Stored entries
*** Begin section ***

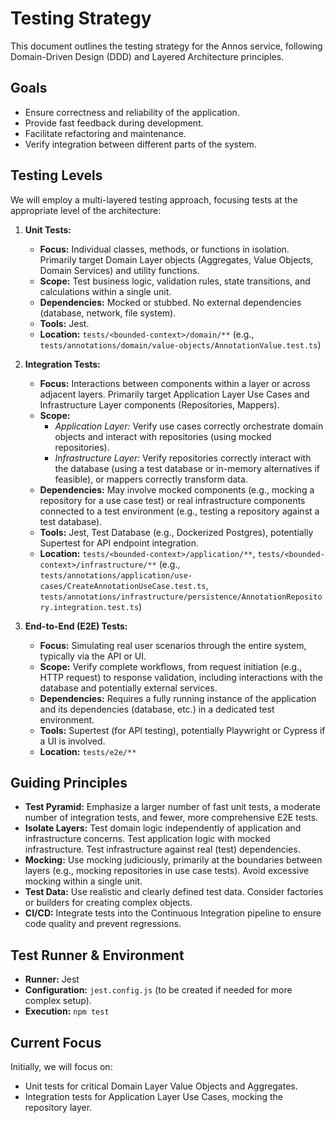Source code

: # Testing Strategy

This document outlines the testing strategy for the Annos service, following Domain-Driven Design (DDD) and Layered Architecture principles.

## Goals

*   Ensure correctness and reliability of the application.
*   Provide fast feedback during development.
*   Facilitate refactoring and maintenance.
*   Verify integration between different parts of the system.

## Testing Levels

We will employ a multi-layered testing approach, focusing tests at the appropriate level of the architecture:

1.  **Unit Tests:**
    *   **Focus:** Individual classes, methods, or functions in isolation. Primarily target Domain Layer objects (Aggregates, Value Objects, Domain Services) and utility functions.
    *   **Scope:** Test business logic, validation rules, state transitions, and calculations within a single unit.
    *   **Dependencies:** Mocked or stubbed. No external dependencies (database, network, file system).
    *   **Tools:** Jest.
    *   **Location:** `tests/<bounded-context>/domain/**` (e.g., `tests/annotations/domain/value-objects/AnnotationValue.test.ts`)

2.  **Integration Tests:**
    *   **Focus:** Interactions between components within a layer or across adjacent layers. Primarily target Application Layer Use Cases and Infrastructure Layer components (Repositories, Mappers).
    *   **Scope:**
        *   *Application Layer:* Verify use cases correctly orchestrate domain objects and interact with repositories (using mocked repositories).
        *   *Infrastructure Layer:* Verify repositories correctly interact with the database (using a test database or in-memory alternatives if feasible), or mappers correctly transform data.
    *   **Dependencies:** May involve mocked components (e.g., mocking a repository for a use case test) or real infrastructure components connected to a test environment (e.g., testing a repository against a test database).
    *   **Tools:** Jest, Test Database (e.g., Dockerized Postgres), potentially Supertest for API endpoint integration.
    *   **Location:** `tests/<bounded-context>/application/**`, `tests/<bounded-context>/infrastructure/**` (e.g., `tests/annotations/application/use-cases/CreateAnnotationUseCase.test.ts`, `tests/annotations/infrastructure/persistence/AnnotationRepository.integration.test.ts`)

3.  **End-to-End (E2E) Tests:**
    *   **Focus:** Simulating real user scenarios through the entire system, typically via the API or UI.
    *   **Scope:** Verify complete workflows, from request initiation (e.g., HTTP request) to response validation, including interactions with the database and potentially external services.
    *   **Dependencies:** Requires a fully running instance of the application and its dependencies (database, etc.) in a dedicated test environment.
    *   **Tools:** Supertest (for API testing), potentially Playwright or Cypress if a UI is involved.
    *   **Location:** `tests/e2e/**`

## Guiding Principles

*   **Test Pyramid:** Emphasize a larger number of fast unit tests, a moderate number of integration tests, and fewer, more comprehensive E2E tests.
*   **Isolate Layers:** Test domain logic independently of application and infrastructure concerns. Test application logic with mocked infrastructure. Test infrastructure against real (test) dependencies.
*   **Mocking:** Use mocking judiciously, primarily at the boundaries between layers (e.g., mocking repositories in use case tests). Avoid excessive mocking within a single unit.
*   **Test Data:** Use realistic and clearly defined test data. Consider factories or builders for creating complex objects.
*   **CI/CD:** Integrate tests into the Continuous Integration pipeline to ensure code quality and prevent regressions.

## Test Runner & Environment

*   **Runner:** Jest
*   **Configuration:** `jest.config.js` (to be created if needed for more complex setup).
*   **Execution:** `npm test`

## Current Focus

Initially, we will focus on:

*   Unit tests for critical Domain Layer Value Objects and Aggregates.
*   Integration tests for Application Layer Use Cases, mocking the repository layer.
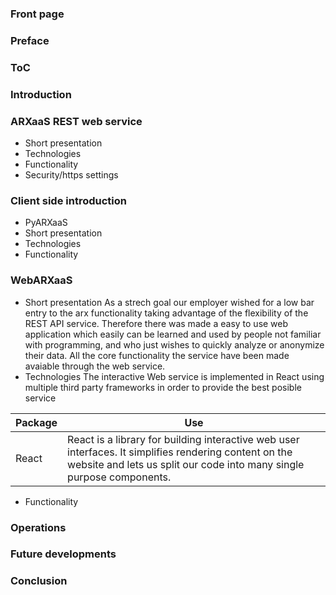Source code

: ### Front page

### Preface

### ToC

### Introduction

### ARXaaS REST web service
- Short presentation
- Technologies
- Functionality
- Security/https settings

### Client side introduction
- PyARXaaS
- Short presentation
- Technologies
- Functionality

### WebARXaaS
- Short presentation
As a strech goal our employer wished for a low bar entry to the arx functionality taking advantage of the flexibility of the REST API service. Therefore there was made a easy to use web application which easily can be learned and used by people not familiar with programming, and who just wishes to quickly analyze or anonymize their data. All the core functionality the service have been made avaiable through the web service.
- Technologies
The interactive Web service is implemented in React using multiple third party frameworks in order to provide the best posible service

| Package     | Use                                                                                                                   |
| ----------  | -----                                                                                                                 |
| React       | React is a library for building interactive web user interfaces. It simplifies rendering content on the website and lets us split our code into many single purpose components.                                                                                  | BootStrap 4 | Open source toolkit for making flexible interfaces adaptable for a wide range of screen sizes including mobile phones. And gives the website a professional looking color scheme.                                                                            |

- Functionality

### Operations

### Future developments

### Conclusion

*** End section ***

Your goal — Copy out each line of the data in which the word "including" appears.

Task result —
    *   **Scope:** Verify complete workflows, from request initiation (e.g., HTTP request) to response validation, including interactions with the database and potentially external services.
| React       | React is a library for building interactive web user interfaces. It simplifies rendering content on the website and lets us split our code into many single purpose components.                                                                                  | BootStrap 4 | Open source toolkit for making flexible interfaces adaptable for a wide range of screen sizes including mobile phones. And gives the website a professional looking color scheme.                                                                            |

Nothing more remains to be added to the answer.